My job also requires me to improve the docs, by adding relevant information, removing irrelevant information, and rewording the current text for clarity. Most of the docs I’ve worked on so far have been in good shape, but sometimes they unintentionally mislead the reader.

For example, while working on API:Properties, I realized that the text I had worked on in API:Lists needed to be amended. API:Lists had an extended discussion on working with limits for returned results. This preoccupation with limits was presented in contrast to API:Properties. However, even properties have limits imposed on them. They have to – otherwise you’d be getting results in the hundreds or thousands.

There are pages that are no longer seeing much in the way of edits, but which are linked back to more frequently than newer, less neglected pages covering very slightly different topics. There are pages that need their sample code updated to take into account more recent API versions. There are pages describing completely deprecated APIs as if they’re still current. The hub pages often overlap, and it can be difficult to decide which to link to.

Talk pages are another matter. Mediawiki’s discussions are pretty sedate. I was reading over an argument about Sidney Kubrick’s infobox on the English Wikipedia earlier this week – it had many pages of archives and is currently closed to debate because it got too heated.

While I haven’t run into anything like that on Mediawiki, I have seen a few users with a handful of edits use the talk pages to ask a question that goes unanswered. I’ve recently worked on some sample code based on a talk page question from 2012.

Then there are the images. My sample code this week is chiefly concerned with image APIs. I’ve been searching through dozens of image files, looking for that perfect combination of interesting topic, interesting visuals, and short URL.

There are literally millions of images to draw upon from the English Wikipedia, but not all of them are hosted there, and naming conventions vary by the user. This makes composing queries to return them more difficult than you would think.

This is the beauty and complexity of the Internet itself: many people around the world, working over the course of years, building knowledge, arguing, and uploading photographs of their cats. It is a garden in need of watering and of weeding.

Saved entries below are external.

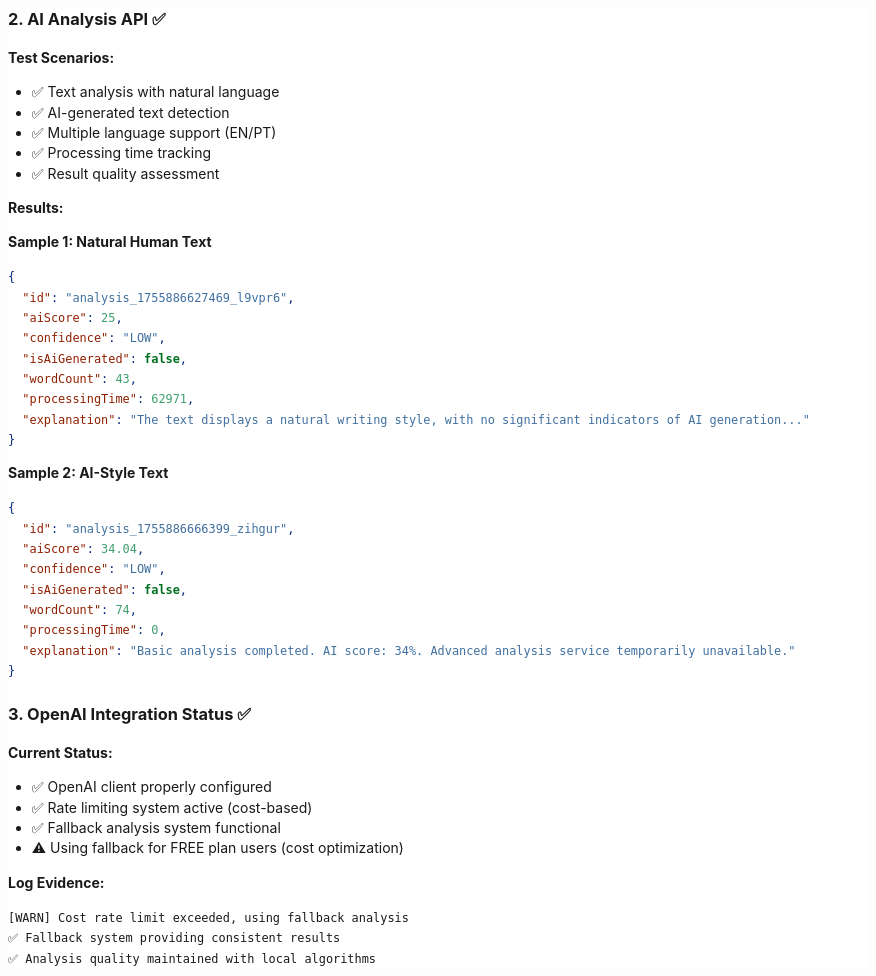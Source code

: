 ### 2. AI Analysis API ✅

**Test Scenarios:**
- ✅ Text analysis with natural language
- ✅ AI-generated text detection
- ✅ Multiple language support (EN/PT)
- ✅ Processing time tracking
- ✅ Result quality assessment

**Results:**

**Sample 1: Natural Human Text**
```json
{
  "id": "analysis_1755886627469_l9vpr6",
  "aiScore": 25,
  "confidence": "LOW",
  "isAiGenerated": false,
  "wordCount": 43,
  "processingTime": 62971,
  "explanation": "The text displays a natural writing style, with no significant indicators of AI generation..."
}
```

**Sample 2: AI-Style Text**
```json
{
  "id": "analysis_1755886666399_zihgur",
  "aiScore": 34.04,
  "confidence": "LOW",
  "isAiGenerated": false,
  "wordCount": 74,
  "processingTime": 0,
  "explanation": "Basic analysis completed. AI score: 34%. Advanced analysis service temporarily unavailable."
}
```

### 3. OpenAI Integration Status ✅

**Current Status:**
- ✅ OpenAI client properly configured
- ✅ Rate limiting system active (cost-based)
- ✅ Fallback analysis system functional
- ⚠️ Using fallback for FREE plan users (cost optimization)

**Log Evidence:**
```
[WARN] Cost rate limit exceeded, using fallback analysis
✅ Fallback system providing consistent results
✅ Analysis quality maintained with local algorithms
```
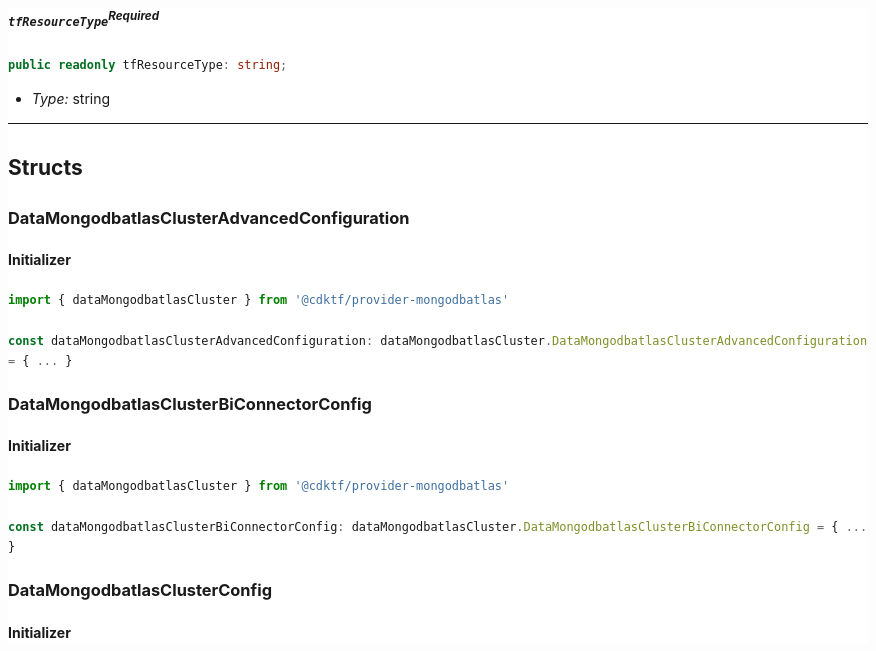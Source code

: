 
##### `tfResourceType`<sup>Required</sup> <a name="tfResourceType" id="@cdktf/provider-mongodbatlas.dataMongodbatlasCluster.DataMongodbatlasCluster.property.tfResourceType"></a>

```typescript
public readonly tfResourceType: string;
```

- *Type:* string

---

## Structs <a name="Structs" id="Structs"></a>

### DataMongodbatlasClusterAdvancedConfiguration <a name="DataMongodbatlasClusterAdvancedConfiguration" id="@cdktf/provider-mongodbatlas.dataMongodbatlasCluster.DataMongodbatlasClusterAdvancedConfiguration"></a>

#### Initializer <a name="Initializer" id="@cdktf/provider-mongodbatlas.dataMongodbatlasCluster.DataMongodbatlasClusterAdvancedConfiguration.Initializer"></a>

```typescript
import { dataMongodbatlasCluster } from '@cdktf/provider-mongodbatlas'

const dataMongodbatlasClusterAdvancedConfiguration: dataMongodbatlasCluster.DataMongodbatlasClusterAdvancedConfiguration = { ... }
```


### DataMongodbatlasClusterBiConnectorConfig <a name="DataMongodbatlasClusterBiConnectorConfig" id="@cdktf/provider-mongodbatlas.dataMongodbatlasCluster.DataMongodbatlasClusterBiConnectorConfig"></a>

#### Initializer <a name="Initializer" id="@cdktf/provider-mongodbatlas.dataMongodbatlasCluster.DataMongodbatlasClusterBiConnectorConfig.Initializer"></a>

```typescript
import { dataMongodbatlasCluster } from '@cdktf/provider-mongodbatlas'

const dataMongodbatlasClusterBiConnectorConfig: dataMongodbatlasCluster.DataMongodbatlasClusterBiConnectorConfig = { ... }
```


### DataMongodbatlasClusterConfig <a name="DataMongodbatlasClusterConfig" id="@cdktf/provider-mongodbatlas.dataMongodbatlasCluster.DataMongodbatlasClusterConfig"></a>

#### Initializer <a name="Initializer" id="@cdktf/provider-mongodbatlas.dataMongodbatlasCluster.DataMongodbatlasClusterConfig.Initializer"></a>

I am struck by how my internship’s workflow resembles, in some ways, the original design for Wikipedia. When Wikipedia was launched, it was intended as a scratch area for articles started by amateurs, which would then then be edited and improved by the experts at a separate site, called Nupedia. Nupedia never got much headway, while Wikipedia attracted so much enthusiasm it wound up superseding it.

This was over two decades ago, before there was much in the way of staff, admins, veteran editors, or cliques. People could, and very much did, start articles about anything they wanted. It was the wiki Wild West.

Today, I work with a paid staff member, drafting articles, proposing changes, and only getting my work published to the main site after they give the go-ahead. I also work on articles about APIs that enforce rules around editing, deleting, admin powers, and logging in.

I don’t think all information should be organized into perfectly neat, overarching web silos. That gives whoever runs the silo far too much control. We have many recent examples of social media driving political debate, because these websites have so much power over what people see, and what they can say.

However, much of the popularity of these enormous websites is due to their centralization. It is much easier and more accessible to create a Facebook group than it is to set up a new web forum with a custom domain. It is easier and more accessible to create a Tumblr than it is to get set up with a Neocities account. It was also much easier to check Wikipedia than it was to search through the newsgroups and fansites that characterized the early Web.

On Mediawiki, the problem presents itself in miniature. Having a wide variety of topics covered is good, but if an article is poorly written, if it isn’t updated, if it has nothing linking to it, the information it contains will go neglected, and it might as well not exist at all. A combination of decentralized enthusiasm and more centralized maintainence seems ideal.

Too much of the former leads to information overload, while too much of the latter leads to deadlocks, like the entrenched argument over the Stanley Kubrick infobox. We cannot allow either side to win entirely. Vastness and diversity should not, in themselves, be considered problems, even if they can be very challenging. We grow our garden, and then we weed and prune.